Am Nachmittag geht der Tagesdienst nach kurzer Ruh mit dem Nähen des Seesackes weiter. Wir werden nach Strich und Faden bewertet und kommen gut voran um am Ende ein schönes Erinnerungsstück an unsere erste richtige Seefahrt in den Händen zu halten. Nicht alle Nägel sind schon drin und somit müssen wir am Nachmittag noch weiter für das tägliche 10 von 10 üben.
Das reichhaltige Abendbrot um 17:00 Uhr gibt Kraft für die anstehende nächtliche Halse. Extra warm gekleidet gehts um kurz vor Acht zur Ablöse und rein in eine weitere kalte Nacht. Anfangs fällt die Orientierung noch schwer. Zum Ende der Wache finden wir aber auch den richtigen Tampen am richtigen Nagel. Mit kräftigen Zügen am Groß werden zunächst die nicht gefahrenen Rahen auf Vierkant gestellt. Über Großmast auf Topmast werden dann die unteren Segel rundgeholt und dann wieder von vorn nach Achtern die Rahen feingebrasst. So langsam kommt trotz der geringen Sicht auch Geschwindigkeit in die Ausführung der Manöver.

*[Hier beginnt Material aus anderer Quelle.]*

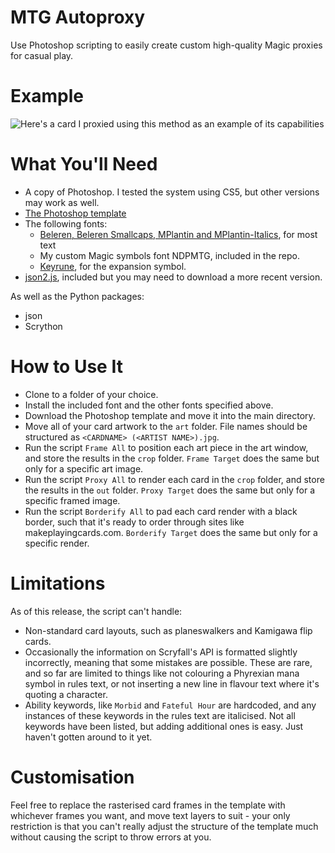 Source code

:# MTG Autoproxy
Use Photoshop scripting to easily create custom high-quality Magic proxies for casual play.

# Example
![Here's a card I proxied using this method as an example of its capabilities](https://github.com/ndepaola/mtg-autoproxy/blob/master/Scalding%20Tarn.png?raw=true)

# What You'll Need
* A copy of Photoshop. I tested the system using CS5, but other versions may work as well.
* [The Photoshop template](https://drive.google.com/file/d/1h9Xm2j-dd-kHm0gNlP_APIlA25X40DsR/view)
* The following fonts:
  * [Beleren, Beleren Smallcaps, MPlantin and MPlantin-Italics](https://github.com/magarena/magarena/tree/master/resources/cardbuilder/fonts), for most text
  * My custom Magic symbols font NDPMTG, included in the repo.
  * [Keyrune](https://andrewgioia.github.io/Keyrune/index.html), for the expansion symbol.
 * [json2.js](https://github.com/douglascrockford/JSON-js), included but you may need to download a more recent version.
 
 As well as the Python packages:
 * json
 * Scrython

# How to Use It
* Clone to a folder of your choice.
* Install the included font and the other fonts specified above. 
* Download the Photoshop template and move it into the main directory.
* Move all of your card artwork to the `art` folder. File names should be structured as `<CARDNAME> (<ARTIST NAME>).jpg`.
* Run the script `Frame All` to position each art piece in the art window, and store the results in the `crop` folder. `Frame Target` does the same but only for a specific art image.
* Run the script `Proxy All` to render each card in the `crop` folder, and store the results in the `out` folder. `Proxy Target` does the same but only for a specific framed image.
* Run the script `Borderify All` to pad each card render with a black border, such that it's ready to order through sites like makeplayingcards.com. `Borderify Target` does the same but only for a specific render.

# Limitations
As of this release, the script can't handle:
* Non-standard card layouts, such as planeswalkers and Kamigawa flip cards. 
* Occasionally the information on Scryfall's API is formatted slightly incorrectly, meaning that some mistakes are possible. These are rare, and so far are limited to things like not colouring a Phyrexian mana symbol in rules text, or not inserting a new line in flavour text where it's quoting a character.
* Ability keywords, like `Morbid` and `Fateful Hour` are hardcoded, and any instances of these keywords in the rules text are italicised. Not all keywords have been listed, but adding additional ones is easy. Just haven't gotten around to it yet.  

# Customisation
Feel free to replace the rasterised card frames in the template with whichever frames you want, and move text layers to suit - your only restriction is that you can't really adjust the structure of the template much without causing the script to throw errors at you. 
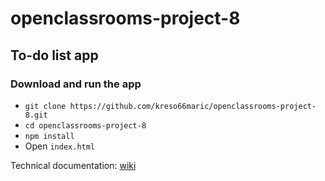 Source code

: # openclassrooms-project-8

## To-do list app

### Download and run the app

- `git clone https://github.com/kreso66maric/openclassrooms-project-8.git`
- `cd openclassrooms-project-8`
- `npm install`
- Open `index.html`


Technical documentation: [wiki](https://github.com/kreso66maric/oc-project-8/wiki)


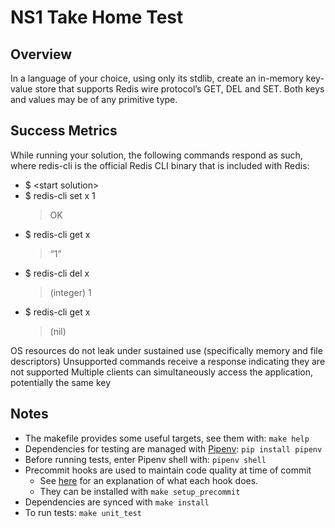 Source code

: # NS1 Take Home Test

## Overview
In a language of your choice, using only its stdlib, create an in-memory key-value store that supports Redis wire protocol’s GET, DEL and SET. Both keys and values may be of any primitive type.

## Success Metrics
While running your solution, the following commands respond as such, where redis-cli is the official Redis CLI binary that is included with Redis:
* $ \<start solution\>
* $ redis-cli set x 1
    > OK
* $ redis-cli get x
     > “1”
* $ redis-cli del x
    > (integer) 1
* $ redis-cli get x
    > (nil)

OS resources do not leak under sustained use (specifically memory and file descriptors)
Unsupported commands receive a response indicating they are not supported
Multiple clients can simultaneously access the application, potentially the same key


## Notes
* The makefile provides some useful targets, see them with: `make help`
* Dependencies for testing are managed with [Pipenv](https://realpython.com/pipenv-guide/): `pip install pipenv`
* Before running tests, enter Pipenv shell with: `pipenv shell`
* Precommit hooks are used to maintain code quality at time of commit
    * See [here](https://pre-commit.com/hooks.html) for an explanation of what each hook does.
    * They can be installed with `make setup_precommit`
* Dependencies are synced with `make install`
* To run tests: `make unit_test`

Kaputt und glücklich gehts dann um Mitternacht mit einem Duschbier in die Dusche und ab ins Bett.
Ein weiterer schöner Tag mit Wind, Welle, Regen und Kälte geht zu Ende.
Es grüßen von Bord der „Alexander von Humboldt II“
OGefr. (OA) Esser, Kapitän Immo von Schnurbein und die gesamte Besatzung.